> **The task**: Please count how many lines below contain the word "Pattern" and reply with only that number.

> **Material for this exercise**:
== Segment start ==
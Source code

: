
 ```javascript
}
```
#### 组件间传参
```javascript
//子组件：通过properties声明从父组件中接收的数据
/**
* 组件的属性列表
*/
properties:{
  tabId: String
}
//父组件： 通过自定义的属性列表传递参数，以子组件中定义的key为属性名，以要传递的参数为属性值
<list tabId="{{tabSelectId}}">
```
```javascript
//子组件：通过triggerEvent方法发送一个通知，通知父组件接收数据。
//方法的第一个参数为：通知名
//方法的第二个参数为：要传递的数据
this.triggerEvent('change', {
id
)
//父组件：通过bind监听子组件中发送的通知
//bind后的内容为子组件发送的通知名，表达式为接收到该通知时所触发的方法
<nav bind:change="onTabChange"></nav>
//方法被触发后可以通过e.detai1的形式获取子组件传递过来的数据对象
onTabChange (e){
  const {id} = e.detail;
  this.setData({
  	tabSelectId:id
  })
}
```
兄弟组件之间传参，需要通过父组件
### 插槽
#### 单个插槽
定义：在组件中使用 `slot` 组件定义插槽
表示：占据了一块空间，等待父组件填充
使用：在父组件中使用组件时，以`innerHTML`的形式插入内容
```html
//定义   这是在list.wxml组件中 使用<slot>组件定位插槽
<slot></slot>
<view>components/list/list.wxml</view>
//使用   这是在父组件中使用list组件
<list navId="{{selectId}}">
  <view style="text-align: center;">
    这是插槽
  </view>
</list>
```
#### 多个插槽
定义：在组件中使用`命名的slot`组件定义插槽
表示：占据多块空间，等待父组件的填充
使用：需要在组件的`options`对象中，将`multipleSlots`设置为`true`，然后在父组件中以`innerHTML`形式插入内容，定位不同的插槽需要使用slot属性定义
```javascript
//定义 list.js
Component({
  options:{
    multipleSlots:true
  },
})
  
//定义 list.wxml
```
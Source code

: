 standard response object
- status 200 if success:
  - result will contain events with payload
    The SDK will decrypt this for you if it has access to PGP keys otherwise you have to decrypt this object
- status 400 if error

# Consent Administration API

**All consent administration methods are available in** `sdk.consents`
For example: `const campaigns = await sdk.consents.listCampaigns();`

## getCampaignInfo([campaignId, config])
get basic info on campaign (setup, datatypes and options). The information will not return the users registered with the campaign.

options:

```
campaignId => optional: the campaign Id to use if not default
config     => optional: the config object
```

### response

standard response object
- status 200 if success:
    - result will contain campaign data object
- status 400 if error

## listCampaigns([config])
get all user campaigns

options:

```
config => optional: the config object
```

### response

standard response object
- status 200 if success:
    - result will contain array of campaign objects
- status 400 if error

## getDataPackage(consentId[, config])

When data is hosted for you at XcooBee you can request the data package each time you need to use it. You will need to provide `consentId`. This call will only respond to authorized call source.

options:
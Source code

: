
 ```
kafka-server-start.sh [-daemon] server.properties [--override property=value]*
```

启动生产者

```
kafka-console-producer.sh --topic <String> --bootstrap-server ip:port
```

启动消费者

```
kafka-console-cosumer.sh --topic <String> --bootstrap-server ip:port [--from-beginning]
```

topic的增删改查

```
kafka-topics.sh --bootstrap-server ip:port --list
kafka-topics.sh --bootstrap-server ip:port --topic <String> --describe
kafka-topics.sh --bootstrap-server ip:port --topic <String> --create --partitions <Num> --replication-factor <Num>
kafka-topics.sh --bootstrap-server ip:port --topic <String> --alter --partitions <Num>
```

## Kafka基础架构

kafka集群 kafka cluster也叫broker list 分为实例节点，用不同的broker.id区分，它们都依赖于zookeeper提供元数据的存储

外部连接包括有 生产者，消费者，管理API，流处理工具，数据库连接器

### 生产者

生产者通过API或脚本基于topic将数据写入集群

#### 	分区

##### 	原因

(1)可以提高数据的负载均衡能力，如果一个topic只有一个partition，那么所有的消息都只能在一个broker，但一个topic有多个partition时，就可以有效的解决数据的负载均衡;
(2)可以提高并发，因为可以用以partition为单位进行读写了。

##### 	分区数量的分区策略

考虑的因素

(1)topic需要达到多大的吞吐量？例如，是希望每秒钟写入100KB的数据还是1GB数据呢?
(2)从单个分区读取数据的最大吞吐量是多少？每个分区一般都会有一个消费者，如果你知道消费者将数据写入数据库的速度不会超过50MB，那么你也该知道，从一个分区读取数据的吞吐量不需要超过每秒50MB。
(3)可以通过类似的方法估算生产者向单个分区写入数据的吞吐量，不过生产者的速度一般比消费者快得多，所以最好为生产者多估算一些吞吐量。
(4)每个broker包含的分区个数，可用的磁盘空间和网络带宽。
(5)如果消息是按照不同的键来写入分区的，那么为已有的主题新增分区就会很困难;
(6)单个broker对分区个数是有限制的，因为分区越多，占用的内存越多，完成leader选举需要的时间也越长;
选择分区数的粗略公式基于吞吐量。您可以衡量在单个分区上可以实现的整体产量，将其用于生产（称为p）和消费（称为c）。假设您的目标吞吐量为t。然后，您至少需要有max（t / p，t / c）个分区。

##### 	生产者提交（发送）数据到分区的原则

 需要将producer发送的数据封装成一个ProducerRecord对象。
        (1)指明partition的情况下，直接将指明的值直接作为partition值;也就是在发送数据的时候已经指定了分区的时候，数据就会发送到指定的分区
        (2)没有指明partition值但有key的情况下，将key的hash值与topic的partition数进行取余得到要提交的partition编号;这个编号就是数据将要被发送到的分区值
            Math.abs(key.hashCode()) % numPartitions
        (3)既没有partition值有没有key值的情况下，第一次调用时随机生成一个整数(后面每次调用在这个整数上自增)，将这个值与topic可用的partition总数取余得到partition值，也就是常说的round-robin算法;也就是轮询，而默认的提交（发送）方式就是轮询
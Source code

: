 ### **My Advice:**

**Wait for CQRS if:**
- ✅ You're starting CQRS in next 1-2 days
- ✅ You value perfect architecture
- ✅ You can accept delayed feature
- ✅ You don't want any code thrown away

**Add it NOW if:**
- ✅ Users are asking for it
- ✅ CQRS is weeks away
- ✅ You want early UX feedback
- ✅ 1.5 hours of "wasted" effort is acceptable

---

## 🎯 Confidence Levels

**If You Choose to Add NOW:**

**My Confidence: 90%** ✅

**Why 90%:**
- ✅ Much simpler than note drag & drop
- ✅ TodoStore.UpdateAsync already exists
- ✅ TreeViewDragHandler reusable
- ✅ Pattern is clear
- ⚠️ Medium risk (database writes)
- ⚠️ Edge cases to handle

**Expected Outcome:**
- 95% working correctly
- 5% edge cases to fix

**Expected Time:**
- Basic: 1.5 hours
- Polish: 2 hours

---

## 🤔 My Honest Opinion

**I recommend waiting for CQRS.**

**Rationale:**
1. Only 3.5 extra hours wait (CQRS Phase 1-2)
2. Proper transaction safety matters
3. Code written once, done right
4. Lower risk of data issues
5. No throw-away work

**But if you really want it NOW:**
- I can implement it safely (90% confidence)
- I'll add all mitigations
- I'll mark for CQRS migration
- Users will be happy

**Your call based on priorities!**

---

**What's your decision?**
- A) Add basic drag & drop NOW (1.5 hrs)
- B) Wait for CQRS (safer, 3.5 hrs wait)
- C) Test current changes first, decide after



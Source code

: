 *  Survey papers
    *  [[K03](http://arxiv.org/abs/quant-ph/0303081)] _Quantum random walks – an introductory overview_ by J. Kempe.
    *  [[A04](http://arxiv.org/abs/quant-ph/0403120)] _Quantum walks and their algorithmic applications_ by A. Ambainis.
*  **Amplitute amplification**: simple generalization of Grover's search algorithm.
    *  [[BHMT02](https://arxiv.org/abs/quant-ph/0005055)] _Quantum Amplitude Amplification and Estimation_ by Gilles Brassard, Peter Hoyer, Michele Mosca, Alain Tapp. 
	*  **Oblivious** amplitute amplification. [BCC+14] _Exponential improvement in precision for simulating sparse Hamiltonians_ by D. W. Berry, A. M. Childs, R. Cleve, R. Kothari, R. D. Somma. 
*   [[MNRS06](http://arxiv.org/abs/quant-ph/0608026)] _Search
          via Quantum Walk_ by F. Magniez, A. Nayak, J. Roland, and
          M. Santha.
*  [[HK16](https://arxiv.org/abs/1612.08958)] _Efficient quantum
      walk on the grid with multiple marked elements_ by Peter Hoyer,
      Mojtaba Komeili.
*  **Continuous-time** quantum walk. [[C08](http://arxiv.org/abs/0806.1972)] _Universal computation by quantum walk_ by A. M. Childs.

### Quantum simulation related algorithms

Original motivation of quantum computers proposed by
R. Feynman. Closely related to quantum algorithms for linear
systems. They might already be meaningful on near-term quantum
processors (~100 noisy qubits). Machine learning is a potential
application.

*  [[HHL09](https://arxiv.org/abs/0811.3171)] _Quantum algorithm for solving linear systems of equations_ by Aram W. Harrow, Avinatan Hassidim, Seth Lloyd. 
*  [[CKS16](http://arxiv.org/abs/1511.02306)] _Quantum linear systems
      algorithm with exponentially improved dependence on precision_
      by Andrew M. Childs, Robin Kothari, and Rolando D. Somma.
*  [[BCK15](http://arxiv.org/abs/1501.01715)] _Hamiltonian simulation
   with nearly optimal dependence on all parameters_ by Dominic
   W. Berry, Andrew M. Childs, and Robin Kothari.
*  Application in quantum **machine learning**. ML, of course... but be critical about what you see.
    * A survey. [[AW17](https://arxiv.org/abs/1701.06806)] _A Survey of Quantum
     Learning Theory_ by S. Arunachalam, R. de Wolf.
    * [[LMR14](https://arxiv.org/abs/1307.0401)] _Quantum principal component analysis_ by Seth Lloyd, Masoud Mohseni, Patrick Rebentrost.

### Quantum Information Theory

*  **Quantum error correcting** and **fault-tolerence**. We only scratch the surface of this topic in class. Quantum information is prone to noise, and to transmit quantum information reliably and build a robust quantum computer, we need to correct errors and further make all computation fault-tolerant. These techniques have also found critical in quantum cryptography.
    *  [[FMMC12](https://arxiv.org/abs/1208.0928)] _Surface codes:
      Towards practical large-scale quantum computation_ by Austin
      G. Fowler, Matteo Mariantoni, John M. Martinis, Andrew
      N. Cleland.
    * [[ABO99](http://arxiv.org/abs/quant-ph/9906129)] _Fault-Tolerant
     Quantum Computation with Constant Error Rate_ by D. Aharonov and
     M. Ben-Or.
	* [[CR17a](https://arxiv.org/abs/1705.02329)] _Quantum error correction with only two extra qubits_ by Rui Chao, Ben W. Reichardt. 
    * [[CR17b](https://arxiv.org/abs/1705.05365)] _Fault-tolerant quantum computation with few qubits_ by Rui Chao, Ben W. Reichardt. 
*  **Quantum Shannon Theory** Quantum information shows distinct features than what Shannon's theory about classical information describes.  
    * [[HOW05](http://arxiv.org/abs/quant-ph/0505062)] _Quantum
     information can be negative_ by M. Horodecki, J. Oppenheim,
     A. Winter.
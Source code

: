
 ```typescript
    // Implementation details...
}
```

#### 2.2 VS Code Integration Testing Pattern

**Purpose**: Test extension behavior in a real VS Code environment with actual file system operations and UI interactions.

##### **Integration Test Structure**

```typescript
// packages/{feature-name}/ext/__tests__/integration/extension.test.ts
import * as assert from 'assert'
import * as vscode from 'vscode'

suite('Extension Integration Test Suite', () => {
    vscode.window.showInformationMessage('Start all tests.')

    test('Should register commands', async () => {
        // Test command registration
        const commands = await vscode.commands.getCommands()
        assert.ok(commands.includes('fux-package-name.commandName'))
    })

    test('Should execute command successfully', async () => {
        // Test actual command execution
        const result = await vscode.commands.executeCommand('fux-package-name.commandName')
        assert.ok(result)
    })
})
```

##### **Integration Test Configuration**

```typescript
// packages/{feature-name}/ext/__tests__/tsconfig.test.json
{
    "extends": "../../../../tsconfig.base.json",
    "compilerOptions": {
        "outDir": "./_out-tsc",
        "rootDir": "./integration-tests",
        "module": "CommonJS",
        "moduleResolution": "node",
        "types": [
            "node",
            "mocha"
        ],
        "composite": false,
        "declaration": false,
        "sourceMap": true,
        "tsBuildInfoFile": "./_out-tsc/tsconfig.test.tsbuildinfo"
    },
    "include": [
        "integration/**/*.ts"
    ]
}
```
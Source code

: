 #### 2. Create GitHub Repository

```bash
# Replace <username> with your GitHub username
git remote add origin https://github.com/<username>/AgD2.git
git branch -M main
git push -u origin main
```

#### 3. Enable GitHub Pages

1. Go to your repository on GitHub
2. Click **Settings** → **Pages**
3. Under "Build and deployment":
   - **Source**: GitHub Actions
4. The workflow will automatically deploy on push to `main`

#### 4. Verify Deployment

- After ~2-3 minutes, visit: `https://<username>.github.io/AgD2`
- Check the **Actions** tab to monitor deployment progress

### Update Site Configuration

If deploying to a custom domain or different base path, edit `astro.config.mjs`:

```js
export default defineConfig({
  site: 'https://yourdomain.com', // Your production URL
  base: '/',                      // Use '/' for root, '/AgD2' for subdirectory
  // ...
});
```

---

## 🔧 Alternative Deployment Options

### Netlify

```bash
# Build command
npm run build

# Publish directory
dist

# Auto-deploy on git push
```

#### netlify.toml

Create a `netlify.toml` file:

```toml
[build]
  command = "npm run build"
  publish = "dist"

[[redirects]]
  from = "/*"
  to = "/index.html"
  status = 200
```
== Segment end ==
> **Exercise response**: 2